Throughout the book, Swett also weaves a family story, one of generational legacies. There is his great-great grandfather, the treasurer of one of late-nineteenth-century Chicago’s most powerful companies, and his grandmother, who stewards the baby grand piano she inherited from him. Swett also writes movingly and perceptively about his father and his three children.

These landscapes and lives are framed by photography—both pictures and the act of taking them. Why? “Because a photograph, when it is taken, represents a moment of intense and sudden love and insight for something visible in the world—for the world itself, or for life, or for one’s own self; a moment of connection that momentarily dissolves the barriers between the photographer and the things around him, outside him.” Swett reiterates this conviction, with variations, throughout the book.

The opening essay, titled “VR,” is something of a red herring. Instead, his photographic world is resolutely analog—film, contact sheets, mechanical shutters. His references are primarily to photographers of the middle and late twentieth century: Lee Friedlander and Henri Cartier-Bresson, Stephen Shore and Sally Mann. Likewise, though the book includes reproductions, none of these figures’ photographs appear. For it’s not a book of photographic criticism, but rather of what are sometimes called familiar essays. It puts me in mind of figures like Sven Birkerts, who has previously published Swett’s writing, and Emily Fox Gordon. It’s the Janet Malcolm of the late memoir Still Pictures rather than the Malcolm of Diana & Nikon.

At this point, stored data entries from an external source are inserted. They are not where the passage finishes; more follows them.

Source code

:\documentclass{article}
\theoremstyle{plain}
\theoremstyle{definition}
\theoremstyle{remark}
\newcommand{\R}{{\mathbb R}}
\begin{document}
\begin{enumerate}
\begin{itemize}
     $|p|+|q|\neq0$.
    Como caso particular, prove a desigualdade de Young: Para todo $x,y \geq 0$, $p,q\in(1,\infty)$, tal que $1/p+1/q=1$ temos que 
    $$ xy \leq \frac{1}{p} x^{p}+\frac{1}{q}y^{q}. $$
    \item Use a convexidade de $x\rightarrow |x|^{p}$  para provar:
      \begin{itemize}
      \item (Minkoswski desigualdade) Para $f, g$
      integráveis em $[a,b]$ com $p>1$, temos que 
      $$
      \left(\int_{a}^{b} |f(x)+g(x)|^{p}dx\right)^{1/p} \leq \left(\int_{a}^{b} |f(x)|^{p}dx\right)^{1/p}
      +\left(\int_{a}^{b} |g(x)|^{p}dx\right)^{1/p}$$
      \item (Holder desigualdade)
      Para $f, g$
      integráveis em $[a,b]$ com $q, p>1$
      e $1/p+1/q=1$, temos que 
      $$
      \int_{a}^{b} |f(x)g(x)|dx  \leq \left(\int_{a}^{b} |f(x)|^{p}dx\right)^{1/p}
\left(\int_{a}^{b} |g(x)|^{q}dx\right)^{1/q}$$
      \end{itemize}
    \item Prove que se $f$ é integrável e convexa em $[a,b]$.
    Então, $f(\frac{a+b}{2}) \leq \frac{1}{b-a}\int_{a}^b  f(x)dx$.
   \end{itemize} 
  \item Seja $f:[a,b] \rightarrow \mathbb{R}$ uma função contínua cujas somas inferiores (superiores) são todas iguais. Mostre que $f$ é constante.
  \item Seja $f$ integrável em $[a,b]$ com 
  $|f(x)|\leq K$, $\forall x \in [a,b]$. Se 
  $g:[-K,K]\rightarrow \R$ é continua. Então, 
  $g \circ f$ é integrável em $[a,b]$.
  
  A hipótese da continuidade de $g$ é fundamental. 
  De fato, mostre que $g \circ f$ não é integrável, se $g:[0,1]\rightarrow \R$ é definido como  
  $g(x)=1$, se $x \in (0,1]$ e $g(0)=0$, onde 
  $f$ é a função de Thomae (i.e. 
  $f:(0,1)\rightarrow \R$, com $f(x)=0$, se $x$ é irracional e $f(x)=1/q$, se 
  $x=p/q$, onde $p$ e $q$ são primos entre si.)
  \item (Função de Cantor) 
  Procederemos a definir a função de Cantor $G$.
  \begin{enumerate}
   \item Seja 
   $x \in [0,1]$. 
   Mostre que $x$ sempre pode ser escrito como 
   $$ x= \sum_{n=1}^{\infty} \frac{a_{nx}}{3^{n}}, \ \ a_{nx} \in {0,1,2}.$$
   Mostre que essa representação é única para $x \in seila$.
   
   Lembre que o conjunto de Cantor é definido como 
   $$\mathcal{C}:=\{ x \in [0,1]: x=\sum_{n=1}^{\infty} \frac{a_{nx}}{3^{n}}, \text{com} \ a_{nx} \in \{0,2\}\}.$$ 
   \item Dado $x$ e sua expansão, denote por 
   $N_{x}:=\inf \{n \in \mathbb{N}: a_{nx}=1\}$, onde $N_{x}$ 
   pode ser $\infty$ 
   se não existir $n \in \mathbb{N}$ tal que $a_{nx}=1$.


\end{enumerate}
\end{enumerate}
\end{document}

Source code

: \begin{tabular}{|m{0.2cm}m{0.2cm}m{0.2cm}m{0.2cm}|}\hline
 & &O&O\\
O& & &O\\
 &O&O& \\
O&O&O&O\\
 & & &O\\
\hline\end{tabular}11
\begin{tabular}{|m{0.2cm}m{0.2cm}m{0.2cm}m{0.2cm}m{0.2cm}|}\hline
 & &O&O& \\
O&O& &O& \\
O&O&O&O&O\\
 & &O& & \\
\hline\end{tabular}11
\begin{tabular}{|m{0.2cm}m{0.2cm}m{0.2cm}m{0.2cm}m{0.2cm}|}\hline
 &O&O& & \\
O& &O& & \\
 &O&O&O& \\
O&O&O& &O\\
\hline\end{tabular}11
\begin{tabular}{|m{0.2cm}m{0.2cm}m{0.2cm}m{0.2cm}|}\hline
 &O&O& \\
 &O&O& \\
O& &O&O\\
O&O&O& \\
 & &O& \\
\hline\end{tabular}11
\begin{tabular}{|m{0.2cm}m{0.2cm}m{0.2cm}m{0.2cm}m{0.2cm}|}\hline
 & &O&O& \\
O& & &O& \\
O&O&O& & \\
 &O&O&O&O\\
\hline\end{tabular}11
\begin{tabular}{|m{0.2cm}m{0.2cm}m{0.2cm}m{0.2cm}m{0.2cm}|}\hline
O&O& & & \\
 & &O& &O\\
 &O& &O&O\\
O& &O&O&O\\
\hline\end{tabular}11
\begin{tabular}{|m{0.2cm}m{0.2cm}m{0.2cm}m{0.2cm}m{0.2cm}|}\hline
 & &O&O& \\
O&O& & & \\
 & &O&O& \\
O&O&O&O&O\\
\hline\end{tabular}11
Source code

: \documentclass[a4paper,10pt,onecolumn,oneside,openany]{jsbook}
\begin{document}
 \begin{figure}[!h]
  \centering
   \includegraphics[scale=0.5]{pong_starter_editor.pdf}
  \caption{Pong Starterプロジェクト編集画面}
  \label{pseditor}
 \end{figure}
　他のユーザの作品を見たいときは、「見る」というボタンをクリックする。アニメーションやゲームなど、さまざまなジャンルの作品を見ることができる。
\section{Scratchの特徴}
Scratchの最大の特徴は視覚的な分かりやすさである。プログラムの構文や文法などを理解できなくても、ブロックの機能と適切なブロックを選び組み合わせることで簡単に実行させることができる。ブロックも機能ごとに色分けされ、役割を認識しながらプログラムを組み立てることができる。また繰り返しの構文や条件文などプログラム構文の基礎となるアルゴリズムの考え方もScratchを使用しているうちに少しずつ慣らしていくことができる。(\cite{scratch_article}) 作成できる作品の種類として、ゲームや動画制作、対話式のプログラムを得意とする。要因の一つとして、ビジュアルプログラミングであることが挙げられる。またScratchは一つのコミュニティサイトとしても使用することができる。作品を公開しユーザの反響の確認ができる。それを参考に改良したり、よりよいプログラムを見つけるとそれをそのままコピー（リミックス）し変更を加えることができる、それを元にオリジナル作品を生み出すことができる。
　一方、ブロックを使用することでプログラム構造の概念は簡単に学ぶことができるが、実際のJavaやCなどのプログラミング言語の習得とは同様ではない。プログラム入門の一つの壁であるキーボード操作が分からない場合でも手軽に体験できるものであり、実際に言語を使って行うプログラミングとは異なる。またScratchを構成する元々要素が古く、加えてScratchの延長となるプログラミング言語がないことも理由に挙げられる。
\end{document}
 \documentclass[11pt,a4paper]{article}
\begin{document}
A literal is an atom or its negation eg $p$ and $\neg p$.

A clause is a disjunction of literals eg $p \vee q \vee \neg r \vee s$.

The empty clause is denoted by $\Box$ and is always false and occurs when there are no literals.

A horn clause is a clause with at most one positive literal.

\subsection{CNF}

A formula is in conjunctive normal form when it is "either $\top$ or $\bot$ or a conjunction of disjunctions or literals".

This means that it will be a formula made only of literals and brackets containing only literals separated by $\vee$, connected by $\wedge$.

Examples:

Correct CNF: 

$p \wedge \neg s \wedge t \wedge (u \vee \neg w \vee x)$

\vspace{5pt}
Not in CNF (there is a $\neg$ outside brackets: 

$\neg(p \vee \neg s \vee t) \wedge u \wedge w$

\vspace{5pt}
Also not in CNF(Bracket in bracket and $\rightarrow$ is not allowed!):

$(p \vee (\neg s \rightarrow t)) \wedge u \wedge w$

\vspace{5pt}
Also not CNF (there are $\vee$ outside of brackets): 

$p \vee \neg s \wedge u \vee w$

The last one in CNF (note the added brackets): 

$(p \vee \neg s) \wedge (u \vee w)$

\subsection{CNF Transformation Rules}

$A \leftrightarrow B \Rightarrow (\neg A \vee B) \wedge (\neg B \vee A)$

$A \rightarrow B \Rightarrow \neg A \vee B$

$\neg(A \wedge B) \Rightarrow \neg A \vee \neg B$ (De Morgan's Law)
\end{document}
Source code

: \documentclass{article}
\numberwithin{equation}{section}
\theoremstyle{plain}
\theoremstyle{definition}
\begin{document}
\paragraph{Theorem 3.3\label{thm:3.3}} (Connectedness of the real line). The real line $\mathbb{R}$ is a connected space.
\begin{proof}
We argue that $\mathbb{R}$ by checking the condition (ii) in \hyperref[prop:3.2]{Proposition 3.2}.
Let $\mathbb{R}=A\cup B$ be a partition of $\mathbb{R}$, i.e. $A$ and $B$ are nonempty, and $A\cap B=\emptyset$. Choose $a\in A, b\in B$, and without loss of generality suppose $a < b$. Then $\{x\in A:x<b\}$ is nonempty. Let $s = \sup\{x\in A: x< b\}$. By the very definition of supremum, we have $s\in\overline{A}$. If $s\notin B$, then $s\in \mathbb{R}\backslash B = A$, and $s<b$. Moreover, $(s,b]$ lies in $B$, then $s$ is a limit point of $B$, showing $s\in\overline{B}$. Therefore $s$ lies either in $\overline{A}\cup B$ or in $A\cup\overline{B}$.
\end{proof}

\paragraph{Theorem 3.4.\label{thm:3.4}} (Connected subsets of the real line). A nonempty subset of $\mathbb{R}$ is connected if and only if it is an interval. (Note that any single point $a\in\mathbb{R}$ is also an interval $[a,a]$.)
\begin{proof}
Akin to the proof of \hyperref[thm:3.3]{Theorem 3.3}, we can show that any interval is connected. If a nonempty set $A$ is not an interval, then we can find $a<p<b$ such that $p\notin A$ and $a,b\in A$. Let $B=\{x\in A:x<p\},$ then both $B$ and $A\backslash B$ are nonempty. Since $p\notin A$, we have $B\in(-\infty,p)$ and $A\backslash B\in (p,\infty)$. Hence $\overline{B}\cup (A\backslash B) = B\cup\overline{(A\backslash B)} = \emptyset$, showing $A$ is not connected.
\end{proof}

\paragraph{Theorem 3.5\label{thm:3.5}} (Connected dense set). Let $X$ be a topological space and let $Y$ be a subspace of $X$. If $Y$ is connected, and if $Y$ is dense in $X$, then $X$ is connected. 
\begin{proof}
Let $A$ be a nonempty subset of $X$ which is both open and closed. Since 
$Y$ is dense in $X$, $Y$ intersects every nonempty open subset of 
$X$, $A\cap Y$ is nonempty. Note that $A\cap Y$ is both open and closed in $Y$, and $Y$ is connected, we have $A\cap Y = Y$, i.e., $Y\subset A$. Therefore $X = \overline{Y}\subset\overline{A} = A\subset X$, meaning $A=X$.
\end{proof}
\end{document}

As with Still Pictures, much of the pleasure in The Picture Not Taken is in watching Swett recalibrate his feelings about himself and the people he loves. The writing performs this recalibration; it’s flecked with pauses, extra clauses, light modifications of what’s just come before. Swett’s ruminative, leisurely examinations occasionally condense into poetry: the “wild splays of light” that come through windows or “the independent way the sun works in the world.” (Of course the photographer is so attuned to light.)

But a few times in the book, a sentence unspools across nearly an entire page. In the final essay, describing a moment when, perhaps out of the corner of your eye, you see a picture in the world around you, he writes: “it is as if for that moment a hole is cut in your egoism and you can peer through at a much larger reality on the other side, a reality that you don’t normally notice or acknowledge while picking your way through traffic.” I’ve ended it there, but Swett continues the line almost deliriously, taking in many small splendors.

That sentence is in the essay from which the book gets its title, the longest in the collection. In it, Swett exposes perhaps the most painful moment in his life, juxtaposing it tenderly with stories of his ancestors, of literature, of industrialism and the Great Migration and white flight, and of his shifting relationship to the people and the artistic practice he loves. On one snowy day he finds himself exploring half-abandoned infrastructure on Chicago’s south side, camera in hand. He’s waiting for a picture to emerge, and while he does so, “the vast everything that happens happened.”